# WHAT TO WORK ON
Look through the records below, and copy out every line that holds the string "attractors".

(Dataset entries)
- - - -

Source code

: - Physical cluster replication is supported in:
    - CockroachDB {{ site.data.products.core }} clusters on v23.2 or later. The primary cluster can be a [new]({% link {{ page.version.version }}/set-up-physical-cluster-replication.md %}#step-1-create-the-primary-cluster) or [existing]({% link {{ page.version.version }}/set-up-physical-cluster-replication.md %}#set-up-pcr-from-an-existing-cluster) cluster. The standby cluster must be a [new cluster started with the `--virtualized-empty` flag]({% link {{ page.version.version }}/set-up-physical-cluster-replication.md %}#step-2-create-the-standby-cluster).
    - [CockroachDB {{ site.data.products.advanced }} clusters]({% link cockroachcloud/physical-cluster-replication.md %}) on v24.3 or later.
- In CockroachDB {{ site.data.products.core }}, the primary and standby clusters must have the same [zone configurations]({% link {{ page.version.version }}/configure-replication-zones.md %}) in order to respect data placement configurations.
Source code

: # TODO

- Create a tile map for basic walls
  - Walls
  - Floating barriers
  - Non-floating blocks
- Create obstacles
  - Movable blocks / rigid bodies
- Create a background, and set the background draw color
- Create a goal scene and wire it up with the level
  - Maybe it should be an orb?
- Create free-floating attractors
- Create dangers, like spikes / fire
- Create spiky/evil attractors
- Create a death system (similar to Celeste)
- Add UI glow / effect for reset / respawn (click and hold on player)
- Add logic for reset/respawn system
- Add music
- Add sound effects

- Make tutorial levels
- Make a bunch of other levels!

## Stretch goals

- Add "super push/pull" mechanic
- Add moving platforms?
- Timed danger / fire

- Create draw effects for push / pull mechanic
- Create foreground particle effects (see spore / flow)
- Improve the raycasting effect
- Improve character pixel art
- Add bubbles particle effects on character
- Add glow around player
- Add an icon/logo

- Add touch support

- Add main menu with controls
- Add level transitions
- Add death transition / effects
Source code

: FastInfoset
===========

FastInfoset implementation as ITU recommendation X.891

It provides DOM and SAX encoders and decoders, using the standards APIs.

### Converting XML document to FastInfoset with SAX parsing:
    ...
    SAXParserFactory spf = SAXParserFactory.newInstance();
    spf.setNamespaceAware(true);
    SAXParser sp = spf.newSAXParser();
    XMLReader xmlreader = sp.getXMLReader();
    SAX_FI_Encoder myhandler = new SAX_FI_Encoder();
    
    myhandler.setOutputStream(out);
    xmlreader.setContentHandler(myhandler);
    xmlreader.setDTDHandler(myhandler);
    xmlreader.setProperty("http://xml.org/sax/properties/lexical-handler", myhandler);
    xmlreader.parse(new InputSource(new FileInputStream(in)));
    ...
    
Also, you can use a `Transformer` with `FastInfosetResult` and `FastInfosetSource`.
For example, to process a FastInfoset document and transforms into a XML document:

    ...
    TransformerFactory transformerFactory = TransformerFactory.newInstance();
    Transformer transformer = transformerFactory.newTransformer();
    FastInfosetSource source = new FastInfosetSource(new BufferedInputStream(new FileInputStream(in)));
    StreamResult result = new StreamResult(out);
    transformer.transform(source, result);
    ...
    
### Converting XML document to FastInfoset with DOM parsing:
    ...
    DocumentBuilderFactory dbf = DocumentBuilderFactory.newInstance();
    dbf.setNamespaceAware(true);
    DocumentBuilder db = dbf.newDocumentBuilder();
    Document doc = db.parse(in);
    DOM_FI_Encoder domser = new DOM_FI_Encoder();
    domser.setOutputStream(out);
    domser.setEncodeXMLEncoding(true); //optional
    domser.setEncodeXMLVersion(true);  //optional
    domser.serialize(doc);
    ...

- - - -

# SOLUTION TO THE EXERCISE
- Create free-floating attractors
- Create spiky/evil attractors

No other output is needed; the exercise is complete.